#### Task:
The answer should be a faithful retyping of the records that follow, pictures excluded.

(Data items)
○ ○ ○ ○ ○ ○ ○
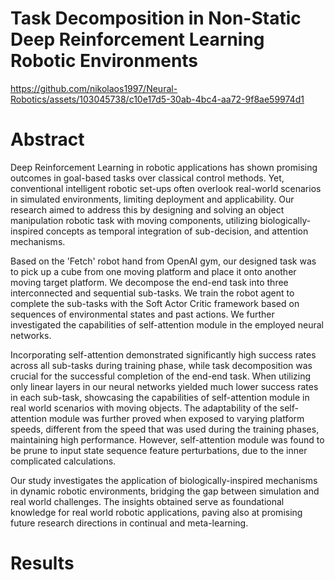 # Task Decomposition in Non-Static Deep Reinforcement Learning Robotic Environments
https://github.com/nikolaos1997/Neural-Robotics/assets/103045738/c10e17d5-30ab-4bc4-aa72-9f8ae59974d1



# Abstract
Deep Reinforcement Learning in robotic applications has shown promising outcomes in goal-based tasks over classical control methods. Yet, conventional intelligent robotic set-ups often overlook real-world scenarios in simulated environments, limiting deployment and applicability. Our research aimed to address this by designing and solving an object manipulation robotic task with moving components, utilizing biologically-inspired concepts as temporal integration of sub-decision, and attention mechanisms. 

Based on the 'Fetch' robot hand from OpenAI gym, our designed task was to pick up a cube from one moving platform and place it onto another moving target platform. We decompose the end-end task into three interconnected and sequential sub-tasks. We train the robot agent to complete the sub-tasks with the Soft Actor Critic framework based on sequences of environmental states and past actions. We further investigated the capabilities of self-attention module in the employed neural networks.

Incorporating self-attention demonstrated significantly high success rates across all sub-tasks during training phase, while task decomposition was crucial for the successful completion of the end-end task. When utilizing only linear layers in our neural networks yielded much lower success rates in each sub-task, showcasing the capabilities of self-attention module in real world scenarios with moving objects. The adaptability of the self-attention module was further proved when exposed to varying platform speeds, different from the speed that was used during the training phases, maintaining high performance. However, self-attention module was found to be prune to input state sequence feature perturbations, due to the inner complicated calculations.

Our study investigates the application of biologically-inspired mechanisms in dynamic robotic environments, bridging the gap between simulation and real world challenges. The insights obtained serve as foundational knowledge for real world robotic applications, paving also at promising future research directions in continual and meta-learning.

# Results
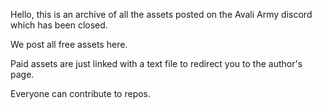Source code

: Hello, this is an archive of all the assets posted on the Avali Army discord which has been closed.

We post all free assets here.

Paid assets are just linked with a text file to redirect you to the author's page.

Everyone can contribute to repos.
○ ○ ○ ○ ○ ○ ○
#### Solved exercise:
 # Task Decomposition in Non-Static Deep Reinforcement Learning Robotic Environments
https://github.com/nikolaos1997/Neural-Robotics/assets/103045738/c10e17d5-30ab-4bc4-aa72-9f8ae59974d1



# Abstract
Deep Reinforcement Learning in robotic applications has shown promising outcomes in goal-based tasks over classical control methods. Yet, conventional intelligent robotic set-ups often overlook real-world scenarios in simulated environments, limiting deployment and applicability. Our research aimed to address this by designing and solving an object manipulation robotic task with moving components, utilizing biologically-inspired concepts as temporal integration of sub-decision, and attention mechanisms. 

Based on the 'Fetch' robot hand from OpenAI gym, our designed task was to pick up a cube from one moving platform and place it onto another moving target platform. We decompose the end-end task into three interconnected and sequential sub-tasks. We train the robot agent to complete the sub-tasks with the Soft Actor Critic framework based on sequences of environmental states and past actions. We further investigated the capabilities of self-attention module in the employed neural networks.

Incorporating self-attention demonstrated significantly high success rates across all sub-tasks during training phase, while task decomposition was crucial for the successful completion of the end-end task. When utilizing only linear layers in our neural networks yielded much lower success rates in each sub-task, showcasing the capabilities of self-attention module in real world scenarios with moving objects. The adaptability of the self-attention module was further proved when exposed to varying platform speeds, different from the speed that was used during the training phases, maintaining high performance. However, self-attention module was found to be prune to input state sequence feature perturbations, due to the inner complicated calculations.

Our study investigates the application of biologically-inspired mechanisms in dynamic robotic environments, bridging the gap between simulation and real world challenges. The insights obtained serve as foundational knowledge for real world robotic applications, paving also at promising future research directions in continual and meta-learning.

# Results
Source code

: Hello, this is an archive of all the assets posted on the Avali Army discord which has been closed.

We post all free assets here.

Paid assets are just linked with a text file to redirect you to the author's page.

Everyone can contribute to repos.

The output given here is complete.